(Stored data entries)
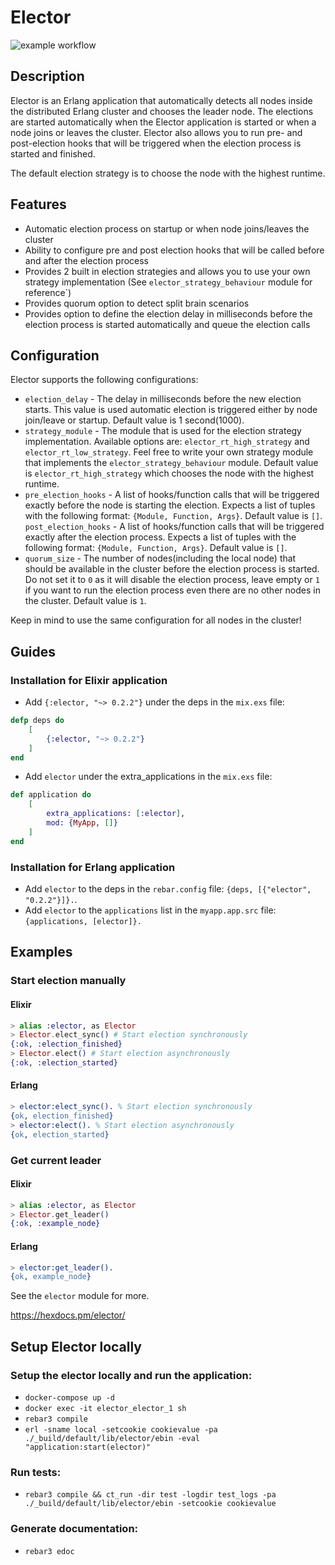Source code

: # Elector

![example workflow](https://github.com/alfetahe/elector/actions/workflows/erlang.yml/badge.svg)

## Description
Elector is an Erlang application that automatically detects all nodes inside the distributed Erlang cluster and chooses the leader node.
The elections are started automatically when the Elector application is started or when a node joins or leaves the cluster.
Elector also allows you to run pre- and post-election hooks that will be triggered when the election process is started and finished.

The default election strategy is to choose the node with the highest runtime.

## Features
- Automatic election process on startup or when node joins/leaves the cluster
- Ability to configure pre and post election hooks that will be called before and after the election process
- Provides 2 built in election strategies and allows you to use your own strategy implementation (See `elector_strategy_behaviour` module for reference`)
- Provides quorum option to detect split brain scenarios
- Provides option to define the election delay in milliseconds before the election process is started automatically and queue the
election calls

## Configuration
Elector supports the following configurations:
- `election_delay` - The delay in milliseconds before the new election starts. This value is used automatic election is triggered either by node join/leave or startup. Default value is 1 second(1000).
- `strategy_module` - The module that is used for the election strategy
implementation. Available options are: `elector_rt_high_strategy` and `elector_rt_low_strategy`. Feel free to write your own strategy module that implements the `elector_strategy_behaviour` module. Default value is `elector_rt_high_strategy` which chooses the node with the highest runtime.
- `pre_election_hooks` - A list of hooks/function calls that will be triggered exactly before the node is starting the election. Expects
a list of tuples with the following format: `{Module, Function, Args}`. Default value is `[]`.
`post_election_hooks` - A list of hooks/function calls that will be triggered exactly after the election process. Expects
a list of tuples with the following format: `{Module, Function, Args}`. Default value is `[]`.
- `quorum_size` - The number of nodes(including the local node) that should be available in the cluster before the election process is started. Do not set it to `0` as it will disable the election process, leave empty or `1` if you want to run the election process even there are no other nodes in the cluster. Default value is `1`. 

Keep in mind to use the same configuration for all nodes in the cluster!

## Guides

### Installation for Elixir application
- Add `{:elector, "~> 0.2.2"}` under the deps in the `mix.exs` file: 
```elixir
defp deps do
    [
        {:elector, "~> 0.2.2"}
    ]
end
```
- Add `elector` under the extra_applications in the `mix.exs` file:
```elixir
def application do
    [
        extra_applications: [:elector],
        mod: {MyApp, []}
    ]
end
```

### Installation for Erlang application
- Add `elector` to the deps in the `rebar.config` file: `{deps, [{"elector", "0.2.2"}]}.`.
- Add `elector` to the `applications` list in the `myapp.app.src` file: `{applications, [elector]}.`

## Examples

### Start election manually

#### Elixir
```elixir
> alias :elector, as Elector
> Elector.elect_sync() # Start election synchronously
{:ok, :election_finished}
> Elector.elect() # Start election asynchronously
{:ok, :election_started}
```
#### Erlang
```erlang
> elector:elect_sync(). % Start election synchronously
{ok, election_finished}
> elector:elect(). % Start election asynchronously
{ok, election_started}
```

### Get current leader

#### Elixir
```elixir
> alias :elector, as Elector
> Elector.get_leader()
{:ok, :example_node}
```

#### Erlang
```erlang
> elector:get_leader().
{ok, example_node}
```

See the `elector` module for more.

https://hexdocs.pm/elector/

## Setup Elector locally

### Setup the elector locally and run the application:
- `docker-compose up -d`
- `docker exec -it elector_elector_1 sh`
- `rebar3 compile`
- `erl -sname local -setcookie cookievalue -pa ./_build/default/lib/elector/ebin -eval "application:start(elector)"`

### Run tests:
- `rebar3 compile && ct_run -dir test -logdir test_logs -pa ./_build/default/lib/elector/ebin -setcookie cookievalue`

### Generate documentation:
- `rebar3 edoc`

WORK ORDER:
The lines you return should be those above that contain the word "your", every one of them.

EXERCISE ANSWER:
- Provides 2 built in election strategies and allows you to use your own strategy implementation (See `elector_strategy_behaviour` module for reference`)
implementation. Available options are: `elector_rt_high_strategy` and `elector_rt_low_strategy`. Feel free to write your own strategy module that implements the `elector_strategy_behaviour` module. Default value is `elector_rt_high_strategy` which chooses the node with the highest runtime.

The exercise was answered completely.